Authors: David Wessel
Greenspan long prided himself on understanding housing prices and their role in the economy better than almost anyone; it was a subject he had studied for decades. He saw early that Americans treated their homes as ATM machines, refinancing or taking home-equity loans to turn a home’s value into spending money, and he worked with a Fed staff economist to measure this effect. Researchers inside and outside the Fed cautioned that house prices were rising unsustainably. A 2004 Fed working paper by staff economist Joshua Gallin, for instance, said that housing prices had risen 70 percent over the previous ten years while rents had risen only half as much. The strong suggestion: house prices couldn’t keep rising. Greenspan himself liked to point to a closed-door November 2002 Fed meeting in which he said the “extraordinary housing boom” and “very large increases in mortgage debt cannot continue indefinitely into the future.” (Of course, no one outside the room knew he had said that until transcripts were released five years later.)
But Greenspan thought and said publicly that a nationwide bubble in housing prices was nearly impossible because housing markets — unlike, say, the market for copper — were local markets. “I would tell audiences that we were facing not a bubble but a froth — lots of small, local bubbles that never grew to a scale that could threaten the health of the economy,” he recalled, accurately, in his book. After all, he reasoned, housing prices had soared in Britain, Australia, and other countries but then stopped rising without falling across the board. In
the United States, housing prices hadn’t actually declined across the country since the Depression. A national decline in house prices was extremely unlikely, Greenspan thought — and so did many others. Indeed, this was an assumption on which an entire financial house of cards rested. And it was wrong.

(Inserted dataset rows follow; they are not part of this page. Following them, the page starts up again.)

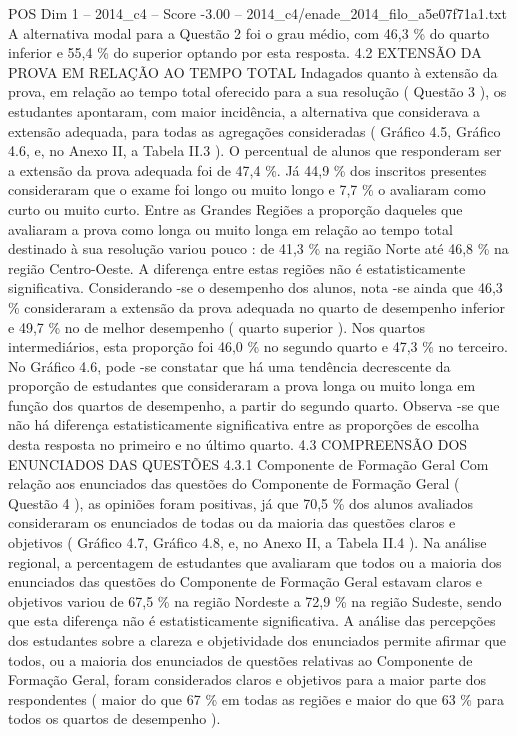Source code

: \begin{textsample}{POS Dim 1 – 2014\_c4 – Score -3.00 – 2014\_c4/enade\_2014\_filo\_a5e07f71a1.txt}
A alternativa modal para a Questão 2 foi o grau médio, com 46,3 \% do quarto inferior e 55,4 \% do superior optando por esta resposta. 4.2 EXTENSÃO DA PROVA EM RELAÇÃO AO TEMPO TOTAL Indagados quanto à extensão da prova, em relação ao tempo total oferecido para a sua resolução ( Questão 3 ), os estudantes apontaram, com maior incidência, a alternativa que considerava a extensão adequada, para todas as agregações consideradas ( Gráfico 4.5, Gráfico 4.6, e, no Anexo II, a Tabela II.3 ).
O percentual de alunos que responderam ser a extensão da prova adequada foi de 47,4 \%.
Já 44,9 \% dos inscritos presentes consideraram que o exame foi longo ou muito longo e 7,7 \% o avaliaram como curto ou muito curto.
Entre as Grandes Regiões a proporção daqueles que avaliaram a prova como longa ou muito longa em relação ao tempo total destinado à sua resolução variou pouco : de 41,3 \% na região Norte até 46,8 \% na região Centro-Oeste.
A diferença entre estas regiões não é estatisticamente significativa.
Considerando -se o desempenho dos alunos, nota -se ainda que 46,3 \% consideraram a extensão da prova adequada no quarto de desempenho inferior e 49,7 \% no de melhor desempenho ( quarto superior ).
Nos quartos intermediários, esta proporção foi 46,0 \% no segundo quarto e 47,3 \% no terceiro.
No Gráfico 4.6, pode -se constatar que há uma tendência decrescente da proporção de estudantes que consideraram a prova longa ou muito longa em função dos quartos de desempenho, a partir do segundo quarto.
Observa -se que não há diferença estatisticamente significativa entre as proporções de escolha desta resposta no primeiro e no último quarto. 4.3 COMPREENSÃO DOS ENUNCIADOS DAS QUESTÕES 4.3.1 Componente de Formação Geral Com relação aos enunciados das questões do Componente de Formação Geral ( Questão 4 ), as opiniões foram positivas, já que 70,5 \% dos alunos avaliados consideraram os enunciados de todas ou da maioria das questões claros e objetivos ( Gráfico 4.7, Gráfico 4.8, e, no Anexo II, a Tabela II.4 ).
Na análise regional, a percentagem de estudantes que avaliaram que todos ou a maioria dos enunciados das questões do Componente de Formação Geral estavam claros e objetivos variou de 67,5 \% na região Nordeste a 72,9 \% na região Sudeste, sendo que esta diferença não é estatisticamente significativa.
A análise das percepções dos estudantes sobre a clareza e objetividade dos enunciados permite afirmar que todos, ou a maioria dos enunciados de questões relativas ao Componente de Formação Geral, foram considerados claros e objetivos para a maior parte dos respondentes ( maior do que 67 \% em todas as regiões e maior do que 63 \% para todos os quartos de desempenho ).

\end{textsample}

Greenspan’s unwillingness to attack the housing bubble wasn’t only about misreading signs. It also reflected a philosophical view about central banks targeting rising asset prices. In an approach Bernanke backed at the time, Greenspan argued that central banks shouldn’t increase interest rates to attack possible market bubbles because they can’t always distinguish a transitory bubble from a sustainable rise in prices. Simply put, the Fed was as likely to aim at a false bubble and kill economic growth as it was to prevent one from inflating.

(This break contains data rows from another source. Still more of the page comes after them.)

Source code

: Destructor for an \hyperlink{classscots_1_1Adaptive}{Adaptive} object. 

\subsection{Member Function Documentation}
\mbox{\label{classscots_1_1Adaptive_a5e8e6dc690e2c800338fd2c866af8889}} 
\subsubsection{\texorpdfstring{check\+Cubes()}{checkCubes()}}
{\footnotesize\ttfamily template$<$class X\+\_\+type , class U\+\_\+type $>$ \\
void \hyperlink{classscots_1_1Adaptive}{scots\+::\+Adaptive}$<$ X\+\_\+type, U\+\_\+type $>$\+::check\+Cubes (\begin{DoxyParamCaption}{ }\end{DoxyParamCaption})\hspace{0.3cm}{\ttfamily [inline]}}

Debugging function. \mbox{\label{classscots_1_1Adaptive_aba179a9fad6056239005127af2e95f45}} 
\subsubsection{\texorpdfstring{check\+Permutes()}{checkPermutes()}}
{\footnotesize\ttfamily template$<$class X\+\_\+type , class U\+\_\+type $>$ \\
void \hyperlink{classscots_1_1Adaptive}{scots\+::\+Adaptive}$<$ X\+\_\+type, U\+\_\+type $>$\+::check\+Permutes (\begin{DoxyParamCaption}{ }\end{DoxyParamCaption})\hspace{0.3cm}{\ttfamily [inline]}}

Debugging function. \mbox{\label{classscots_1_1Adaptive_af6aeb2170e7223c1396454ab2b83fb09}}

Greenspan also argued that the central bankers’ other tool — talking investors out of their euphoria — was extremely limited. His famous “irrational exuberance” warning came in December 1996 when the Dow Jones Industrial Average was at 6,500. After that headline-making comment, stocks rose for more than three years, by a cumulative 75 percent, before they finally collapsed, as Greenspan frequently reminded those who chastised him for not using his bully pulpit more aggressively.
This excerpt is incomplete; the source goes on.